▸ Dataset:
..............................

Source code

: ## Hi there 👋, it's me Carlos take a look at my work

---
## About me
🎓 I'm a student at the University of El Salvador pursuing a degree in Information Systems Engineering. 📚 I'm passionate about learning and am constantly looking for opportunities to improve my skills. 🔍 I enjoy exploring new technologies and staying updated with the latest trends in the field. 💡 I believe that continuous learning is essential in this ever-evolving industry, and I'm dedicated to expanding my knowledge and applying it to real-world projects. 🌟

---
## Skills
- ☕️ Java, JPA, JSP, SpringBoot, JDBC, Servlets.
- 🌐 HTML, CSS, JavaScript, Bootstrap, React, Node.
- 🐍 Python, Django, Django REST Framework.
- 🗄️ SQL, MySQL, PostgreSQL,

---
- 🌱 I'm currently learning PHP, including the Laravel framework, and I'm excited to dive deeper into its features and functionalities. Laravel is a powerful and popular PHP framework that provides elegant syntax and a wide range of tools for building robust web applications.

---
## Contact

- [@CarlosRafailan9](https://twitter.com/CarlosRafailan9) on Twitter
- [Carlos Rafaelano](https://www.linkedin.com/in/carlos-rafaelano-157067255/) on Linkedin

..............................

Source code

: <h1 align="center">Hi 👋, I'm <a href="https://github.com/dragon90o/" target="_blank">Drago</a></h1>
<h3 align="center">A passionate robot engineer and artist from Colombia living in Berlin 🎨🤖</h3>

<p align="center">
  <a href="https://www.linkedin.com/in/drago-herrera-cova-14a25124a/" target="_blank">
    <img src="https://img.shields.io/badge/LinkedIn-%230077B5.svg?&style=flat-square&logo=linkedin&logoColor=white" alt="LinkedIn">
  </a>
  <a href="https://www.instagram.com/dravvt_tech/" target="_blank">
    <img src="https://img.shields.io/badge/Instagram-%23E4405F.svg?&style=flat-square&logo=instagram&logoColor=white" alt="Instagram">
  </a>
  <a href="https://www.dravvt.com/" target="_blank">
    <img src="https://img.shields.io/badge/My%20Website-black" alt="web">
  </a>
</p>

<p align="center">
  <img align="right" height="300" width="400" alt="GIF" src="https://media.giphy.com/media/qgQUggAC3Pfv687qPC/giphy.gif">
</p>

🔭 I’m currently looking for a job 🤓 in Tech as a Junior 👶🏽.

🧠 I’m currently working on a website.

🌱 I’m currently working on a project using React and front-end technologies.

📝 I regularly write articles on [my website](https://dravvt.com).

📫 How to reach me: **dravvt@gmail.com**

..............................

▸ Exercise:
What is needed is one number, the count of lines in the listing above that contain the word "logo".

▸ Exercise output:
2